== THE DATA
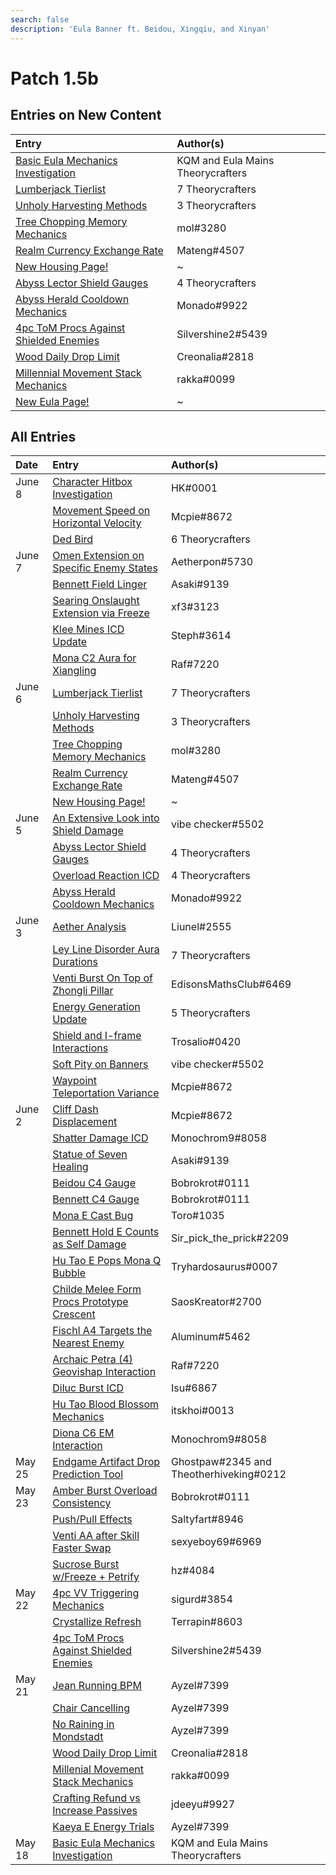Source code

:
 ```yaml
---
search: false
description: 'Eula Banner ft. Beidou, Xingqiu, and Xinyan'
---
```


# Patch 1.5b

## Entries on New Content

| Entry | Author\(s\) |
| :--- | :--- |
| [Basic Eula Mechanics Investigation](../..evidence/characters/cryo/eula.md#basic-eula-mechanics) | KQM and Eula Mains Theorycrafters |
| [Lumberjack Tierlist](../../evidence/general-mechanics/housing.md#lumberjack-tier-list) | 7 Theorycrafters |
| [Unholy Harvesting Methods](../../evidence/general-mechanics/housing.md#temporary-skill-targets-enabling-unholy-harvesting-methods) | 3 Theorycrafters |
| [Tree Chopping Memory Mechanics](../../evidence/general-mechanics/housing.md#tree-chopping-memory-mechanics) | mol\#3280 |
| [Realm Currency Exchange Rate](../../evidence/general-mechanics/housing.md#realm-currency-exchange-rate-analysis) | Mateng\#4507 |
| [New Housing Page!](../../general-mechanics/housing.md) | ~ |
| [Abyss Lector Shield Gauges](../../evidence/combat-mechanics/enemy-mechanics/enemy-shields.md#abyss-lector-shield-gauges) | 4 Theorycrafters |
| [Abyss Herald Cooldown Mechanics](../../evidence/combat-mechanics/enemy-mechanics/enemy-interactions.md#abyss-herald-cooldown-mechanics) | Monado\#9922 |
| [4pc ToM Procs Against Shielded Enemies](../../evidence/mechanics/equipment/artifacts.md#4pc-tom-procs-against-shielded-enemies) | Silvershine2\#5439 |
| [Wood Daily Drop Limit](../../evidence/general-mechanics/lifeskills.md#wood-daily-drop-limit) | Creonalia\#2818 |
| [Millennial Movement Stack Mechanics](../../evidence/mechanics/equipment/weapons.md#millenial-movement-stack-mechanics) | rakka\#0099 |
| [New Eula Page!](../../characters/cryo/eula.md) | ~ |


## All Entries

| Date | Entry | Author\(s\) |
| :--- | :--- | :--- |
| June 8 | [Character Hitbox Investigation](../../evidence/general-mechanics/movement-and-physics.md#character-hitboxes) | HK\#0001 |
|  | [Movement Speed on Horizontal Velocity](../../evidence/general-mechanics/movement-and-physics.md#movement-speed-affects-dashing-horizontal-velocity) | Mcpie\#8672 |
|  | [Ded Bird](../../general-mechanics/miscellaneous-entries.md#ded-bird) | 6 Theorycrafters |
| June 7 | [Omen Extension on Specific Enemy States](../../evidence/characters/hydro/mona.md#omen-extension-on-certain-enemies-in-certain-states) | Aetherpon\#5730 |
|  | [Bennett Field Linger](../../evidence/characters/pyro/bennett.md#bennett-field-linger) | Asaki\#9139 |
|  | [Searing Onslaught Extension via Freeze](../../evidence/characters/pyro/diluc.md#searing-onslaught-extension-via-freeze) | xf3\#3123 |
|  | [Klee Mines ICD Update](../../evidence/characters/pyro/klee.md#klee-mines-icd-update) | Steph\#3614 |
|  | [Mona C2 Aura for Xiangling](../../evidence/characters/hydro/mona.md#c2-mona-aura-for-xiangling) | Raf\#7220 |
| June 6 | [Lumberjack Tierlist](../../evidence/general-mechanics/housing.md#lumberjack-tier-list) | 7 Theorycrafters |
|  | [Unholy Harvesting Methods](../../evidence/general-mechanics/housing.md#temporary-skill-targets-enabling-unholy-harvesting-methods) | 3 Theorycrafters |
|  | [Tree Chopping Memory Mechanics](../../evidence/general-mechanics/housing.md#tree-chopping-memory-mechanics) | mol\#3280 |
|  | [Realm Currency Exchange Rate](../../evidence/general-mechanics/housing.md#realm-currency-exchange-rate-analysis) | Mateng\#4507 |
|  | [New Housing Page!](../../general-mechanics/housing.md) | ~ |
| June 5 | [An Extensive Look into Shield Damage](../../evidence/combat-mechanics/enemy-mechanics/enemy-shields.md#an-extensive-look-into-shield-damage) | vibe checker\#5502 |
|  | [Abyss Lector Shield Gauges](../../evidence/combat-mechanics/enemy-mechanics/enemy-shields.md#abyss-lector-shield-gauges) | 4 Theorycrafters |
|  | [Overload Reaction ICD](../../evidence/combat-mechanics/elemental-effects/transformative-reactions.md#overload-reaction-icd) | 4 Theorycrafters |
|  | [Abyss Herald Cooldown Mechanics](../../evidence/combat-mechanics/enemy-mechanics/enemy-interactions.md#abyss-herald-cooldown-mechanics) | Monado\#9922 |
| June 3 | [Aether Analysis](../../evidence/characters/geo/traveler-geo.md#aether-analysis) | Liunel\#2555 |
|  | [Ley Line Disorder Aura Durations](../../evidence/combat-mechanics/spiral/ley-line-disorders.md#ley-line-aura-duration) | 7 Theorycrafters |
|  | [Venti Burst On Top of Zhongli Pillar](../../evidence/characters/anemo/venti.md#venti-burst-on-top-of-zhongli-pillar) | EdisonsMathsClub\#6469 |
|  | [Energy Generation Update](../../evidence/mechanics/combat-mechanics/energy.md#energy-generation-update) | 5 Theorycrafters |
|  | [Shield and I-frame Interactions](../../evidence/combat-mechanics/damage/shields.md#shield-and-i-frame-interactions) | Trosalio\#0420 |
|  | [Soft Pity on Banners](../../evidence/general-mechanics/gacha.md#soft-pity-on-banners) | vibe checker\#5502 |
|  | [Waypoint Teleportation Variance](../../evidence/general-mechanics/movement-and-physics.md#waypoint-teleport-variance) | Mcpie\#8672 |
| June 2 | [Cliff Dash Displacement](../../evidence/general-mechanics/movement-and-physics.md#cliff-dash-displacement) | Mcpie\#8672 |
|  | [Shatter Damage ICD](../../evidence/combat-mechanics/elemental-effects/transformative-reactions.md#shatter-damage-icd) | Monochrom9\#8058 |
|  | [Statue of Seven Healing](../../evidence/general-mechanics/lifeskills.md#statue-of-seven-healing) | Asaki\#9139 |
|  | [Beidou C4 Gauge](../../evidence/characters/electro/beidou.md#beidou-c4-gauge) | Bobrokrot\#0111 |
|  | [Bennett C4 Gauge](../../evidence/characters/pyro/bennett.md#bennett-c4-gauge) | Bobrokrot\#0111 |
|  | [Mona E Cast Bug](../../evidence/general-mechanics/bugs.md#mona-elemental-skill-bug) | Toro\#1035 |
|  | [Bennett Hold E Counts as Self Damage](../../evidence/characters/pyro/bennett.md#bennett-hold-e-counts-as-self-damage) | Sir\_pick\_the\_prick\#2209 |
|  | [Hu Tao E Pops Mona Q Bubble](../../evidence/characters/pyro/hu-tao.md#mona-q-bubble-pops-with-hu-tao-e) | Tryhardosaurus\#0007 |
|  | [Childe Melee Form Procs Prototype Crescent](../../evidence/characters/hydro/tartaglia.md#childe-can-proc-prototype-crescents-passive-in-melee-form) | SaosKreator\#2700 |
|  | [Fischl A4 Targets the Nearest Enemy](../../evidence/characters/electro/fischl.md#fischls-a4-targetting) | Aluminum\#5462 |
|  | [Archaic Petra \(4\) Geovishap Interaction](../../evidence/mechanics/equipment/artifacts.md#geovishap-hatchling-shields-with-4-petra) | Raf\#7220 |
|  | [Diluc Burst ICD](../../evidence/characters/pyro/diluc.md#diluc-burst-icd) | Isu\#6867 |
|  | [Hu Tao Blood Blossom Mechanics](../../evidence/characters/pyro/hu-tao.md#blood-blossom-bb-duration-on-charge-attack-reapplication) | itskhoi\#0013 |
|  | [Diona C6 EM Interaction](../../evidence/characters/cryo/diona.md#diona-field-characteristics) | Monochrom9\#8058 |
| May 25 | [Endgame Artifact Drop Prediction Tool](../../resources/calculators.md#endgame-artifact-drop-prediction-tool) | Ghostpaw\#2345 and Theotherhiveking\#0212 |
| May 23 | [Amber Burst Overload Consistency](../../evidence/characters/pyro/amber.md#amber-burst-overload-consistency) | Bobrokrot\#0111 |
|  | [Push/Pull Effects](../../evidence/general-mechanics/movement-and-physics.md#push-pull-effects) | Saltyfart\#8946 |
|  | [Venti AA after Skill Faster Swap](../../evidence/characters/anemo/venti.md#venti-autoattack-after-elemental-skill-faster-switching) | sexyeboy69\#6969 |
|  | [Sucrose Burst w/Freeze + Petrify](../../evidence/characters/anemo/sucrose.md#sucrose-freeze-and-petrify-burst-interaction) | hz\#4084 |
| May 22 | [4pc VV Triggering Mechanics](../../evidence/mechanics/equipment/artifacts.md#4pc-vv-triggering-mechanics) | sigurd\#3854 |
|  | [Crystallize Refresh](../../evidence/combat-mechanics/elemental-effects/transformative-reactions.md#crystallize-refresh) | Terrapin\#8603 |
|  | [4pc ToM Procs Against Shielded Enemies](../../evidence/mechanics/equipment/artifacts.md#4pc-tom-procs-against-shielded-enemies) | Silvershine2\#5439 |
| May 21 | [Jean Running BPM](../../general-mechanics/miscellaneous-entries.md#jean-running-bpm) | Ayzel\#7399 |
|  | [Chair Cancelling](../../general-mechanics/miscellaneous-entries.md#chair-cancelling) | Ayzel\#7399 |
|  | [No Raining in Mondstadt](../../general-mechanics/miscellaneous-entries.md#no-raining-in-mondstadt) | Ayzel\#7399 |
|  | [Wood Daily Drop Limit](../../evidence/general-mechanics/lifeskills.md#wood-daily-drop-limit) | Creonalia\#2818 |
|  | [Millenial Movement Stack Mechanics](../../evidence/mechanics/equipment/weapons.md#millenial-movement-stack-mechanics) | rakka\#0099 |
|  | [Crafting Refund vs Increase Passives](../../evidence/general-mechanics/lifeskills.md#crafting-refund-vs-increase-passives) | jdeeyu\#9927 |
|  | [Kaeya E Energy Trials](../../evidence/characters/cryo/kaeya.md#kaeya-e-energy-trials) | Ayzel\#7399 |
| May 18 | [Basic Eula Mechanics Investigation](../../evidence/characters/cryo/eula.md#basic-eula-mechanics) | KQM and Eula Mains Theorycrafters |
====
WHAT YOU SHOULD DO. Go through the entries above and report each line with the string "basic" in it.

FINISHED TASK.
| [Basic Eula Mechanics Investigation](../..evidence/characters/cryo/eula.md#basic-eula-mechanics) | KQM and Eula Mains Theorycrafters |
| May 18 | [Basic Eula Mechanics Investigation](../../evidence/characters/cryo/eula.md#basic-eula-mechanics) | KQM and Eula Mains Theorycrafters |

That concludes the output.